Required work ▸ Write out the stretch of lines below that begins at the line with "### Which parts of the game development process did you enjoy" and ends at the line with "I think without", including both, exactly as given and nothing more.

Data for analysis ▸
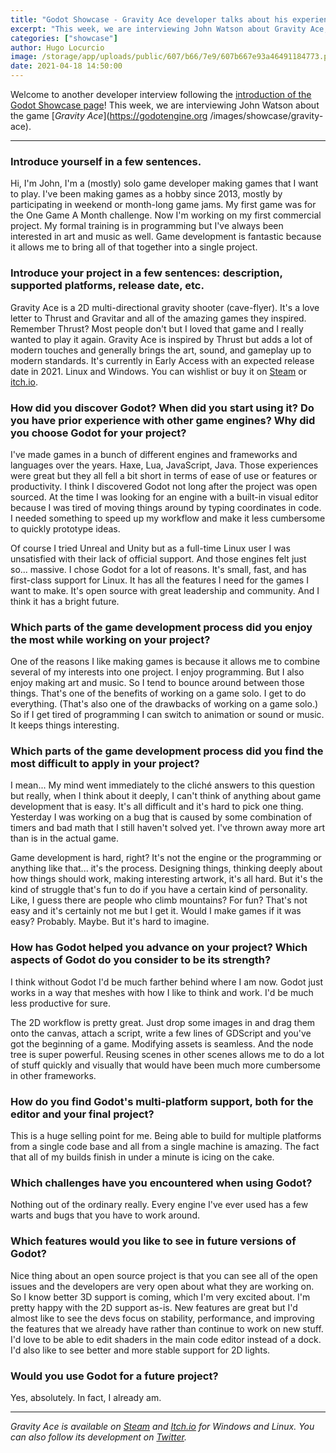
```yaml
---
title: "Godot Showcase - Gravity Ace developer talks about his experience"
excerpt: "This week, we are interviewing John Watson about Gravity Ace, a 2D multi-directional gravity shooter. It was released in October 2020 in early access and is available on Windows and Linux."
categories: ["showcase"]
author: Hugo Locurcio
image: /storage/app/uploads/public/607/b66/7e9/607b667e93a46491184773.png
date: 2021-04-18 14:50:00
---
```


Welcome to another developer interview following the [introduction of the Godot Showcase page](https://godotengine.org/article/new-showcase-for-projects-made-with-godot)! This week, we are interviewing John Watson about the game [*Gravity Ace*](https://godotengine.org /images/showcase/gravity-ace).

___

### Introduce yourself in a few sentences.

Hi, I'm John, I'm a (mostly) solo game developer making games that I want to play. I've been making games as a hobby since 2013, mostly by participating in weekend or month-long game jams. My first game was for the One Game A Month challenge. Now I'm working on my first commercial project. My formal training is in programming but I've always been interested in art and music as well. Game development is fantastic because it allows me to bring all of that together into a single project.

### Introduce your project in a few sentences: description, supported platforms, release date, etc.

Gravity Ace is a 2D multi-directional gravity shooter (cave-flyer). It's a love letter to Thrust and Gravitar and all of the amazing games they inspired. Remember Thrust? Most people don't but I loved that game and I really wanted to play it again. Gravity Ace is inspired by Thrust but adds a lot of modern touches and generally brings the art, sound, and gameplay up to modern standards. It's currently in Early Access with an expected release date in 2021. Linux and Windows. You can wishlist or buy it on [Steam](https://store.steampowered.com/app/1003860/Gravity_Ace/) or [itch.io](https://jotson.itch.io/gravity).

### How did you discover Godot? When did you start using it? Do you have prior experience with other game engines? Why did you choose Godot for your project?

I've made games in a bunch of different engines and frameworks and languages over the years. Haxe, Lua, JavaScript, Java. Those experiences were great but they all fell a bit short in terms of ease of use or features or productivity. I think I discovered Godot not long after the project was open sourced. At the time I was looking for an engine with a built-in visual editor because I was tired of moving things around by typing coordinates in code. I needed something to speed up my workflow and make it less cumbersome to quickly prototype ideas.

Of course I tried Unreal and Unity but as a full-time Linux user I was unsatisfied with their lack of official support. And those engines felt just so... massive. I chose Godot for a lot of reasons. It's small, fast, and has first-class support for Linux. It has all the features I need for the games I want to make. It's open source with great leadership and community. And I think it has a bright future.

### Which parts of the game development process did you enjoy the most while working on your project?

One of the reasons I like making games is because it allows me to combine several of my interests into one project. I enjoy programming. But I also enjoy making art and music. So I tend to bounce around between those things. That's one of the benefits of working on a game solo. I get to do everything. (That's also one of the drawbacks of working on a game solo.) So if I get tired of programming I can switch to animation or sound or music. It keeps things interesting.

### Which parts of the game development process did you find the most difficult to apply in your project?

I mean... My mind went immediately to the cliché answers to this question but really, when I think about it deeply, I can't think of anything about game development that is easy. It's all difficult and it's hard to pick one thing. Yesterday I was working on a bug that is caused by some combination of timers and bad math that I still haven't solved yet. I've thrown away more art than is in the actual game.

Game development is hard, right? It's not the engine or the programming or anything like that... it's the process. Designing things, thinking deeply about how things should work, making interesting artwork, it's all hard. But it's the kind of struggle that's fun to do if you have a certain kind of personality. Like, I guess there are people who climb mountains? For fun? That's not easy and it's certainly not me but I get it. Would I make games if it was easy? Probably. Maybe. But it's hard to imagine.

### How has Godot helped you advance on your project? Which aspects of Godot do you consider to be its strength?

I think without Godot I'd be much farther behind where I am now. Godot just works in a way that meshes with how I like to think and work. I'd be much less productive for sure.

The 2D workflow is pretty great. Just drop some images in and drag them onto the canvas, attach a script, write a few lines of GDScript and you've got the beginning of a game. Modifying assets is seamless. And the node tree is super powerful. Reusing scenes in other scenes allows me to do a lot of stuff quickly and visually that would have been much more cumbersome in other frameworks.

### How do you find Godot's multi-platform support, both for the editor and your final project?

This is a huge selling point for me. Being able to build for multiple platforms from a single code base and all from a single machine is amazing. The fact that all of my builds finish in under a minute is icing on the cake.

### Which challenges have you encountered when using Godot?

Nothing out of the ordinary really. Every engine I've ever used has a few warts and bugs that you have to work around.

### Which features would you like to see in future versions of Godot?

Nice thing about an open source project is that you can see all of the open issues and the developers are very open about what they are working on. So I know better 3D support is coming, which I'm very excited about. I'm pretty happy with the 2D support as-is. New features are great but I'd almost like to see the devs focus on stability, performance, and improving the features that we already have rather than continue to work on new stuff. I'd love to be able to edit shaders in the main code editor instead of a dock. I'd also like to see better and more stable support for 2D lights.

### Would you use Godot for a future project?

Yes, absolutely. In fact, I already am.

___


*Gravity Ace is available on [Steam](https://store.steampowered.com/app/1003860/Gravity_Ace/) and [Itch.io](https://jotson.itch.io/gravity) for Windows and Linux. You can also follow its development on [Twitter](https://twitter.com/yafd).*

Result for this task ▸
### Which parts of the game development process did you enjoy the most while working on your project?

One of the reasons I like making games is because it allows me to combine several of my interests into one project. I enjoy programming. But I also enjoy making art and music. So I tend to bounce around between those things. That's one of the benefits of working on a game solo. I get to do everything. (That's also one of the drawbacks of working on a game solo.) So if I get tired of programming I can switch to animation or sound or music. It keeps things interesting.

### Which parts of the game development process did you find the most difficult to apply in your project?

I mean... My mind went immediately to the cliché answers to this question but really, when I think about it deeply, I can't think of anything about game development that is easy. It's all difficult and it's hard to pick one thing. Yesterday I was working on a bug that is caused by some combination of timers and bad math that I still haven't solved yet. I've thrown away more art than is in the actual game.

Game development is hard, right? It's not the engine or the programming or anything like that... it's the process. Designing things, thinking deeply about how things should work, making interesting artwork, it's all hard. But it's the kind of struggle that's fun to do if you have a certain kind of personality. Like, I guess there are people who climb mountains? For fun? That's not easy and it's certainly not me but I get it. Would I make games if it was easy? Probably. Maybe. But it's hard to imagine.

### How has Godot helped you advance on your project? Which aspects of Godot do you consider to be its strength?

I think without Godot I'd be much farther behind where I am now. Godot just works in a way that meshes with how I like to think and work. I'd be much less productive for sure.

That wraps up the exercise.